Reputation: 415
I have some array with lot of rows (thousands and more). It have columns like 'ColumnXXXXX'
Row example:
Group_name = "proxy_users"
Column1 = "domain\Igor"
Column2 = null
.......
Column989 = 'domain\Andrew'
Column999 = 'domain\Mike'
What is the right and FAST way to create new variable that will be the sum of 'ColumnXXX' ignoring 'null' values?
Like "domain\igor, domain\Andrew, domain\mike"
I can use smth like $group | select -Property "Column*"...but how to sum and how to ignore null ?
Upvotes: 0
Views: 818
Reputation: 440132
To complement Frode F.'s elegant ScriptProperty-based solution with a more concise PSv4+ version that also performs better due to avoiding the use of cmdlets (a pipeline) in the property-definition script block in favor of operators (with a large number of input objects, this may matter):
$o | Add-Member -PassThru -MemberType ScriptProperty -Name Joined -Value {
@($this.psobject.Properties.Where({$_.Name -match 'Column*'}).Value) -ne 'null' -join ', '
}
Note the use of:
The .Where()
collection operator (PSv4+), a faster alternative to the Where-Object
cmdlet.
Member-access enumeration (PSv3+), where accessing a property at the collection level yields an array of the elements' property values;
e.g., $this.psobject.Properties.Name
yields the .Name
property values of all elements of the $this.psobject.Properties
collection.
Applying comparison operator -ne
to an array-valued LHS, in which case the operator acts as a filter: the operator is applied to each element, and the matching elements are returned as an array; note the @(...)
around the LHS, which ensures that it is treated as an array even if it happens to return only a single value.

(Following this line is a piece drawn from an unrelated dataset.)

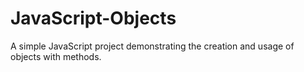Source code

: # JavaScript-Objects
A simple JavaScript project demonstrating the creation and usage of objects with methods.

With the sample data in the question, the above yields (look for property Joined
):
Group_name : proxy_users
Column1 : domain\Igor
Column2 : null
Column989 : domain\Andrew
Column999 : domain\Mike
Joined : domain\Igor, domain\Andrew, domain\Mike
With the above optimizations, you could even consider a simpler Select-Object
solution that constructs new custom-object instances that contain all of the input object's properties (*
) plus a new calculated property that contains the combined column values of interest:
$o | Select-Object *, @{ n='Joined'; e={
@(($_.psobject.Properties.Where({$_.Name -match 'Column*'})).Value) -ne 'null' -join ', ' }
}
This solution is slower than the one above, but not by much.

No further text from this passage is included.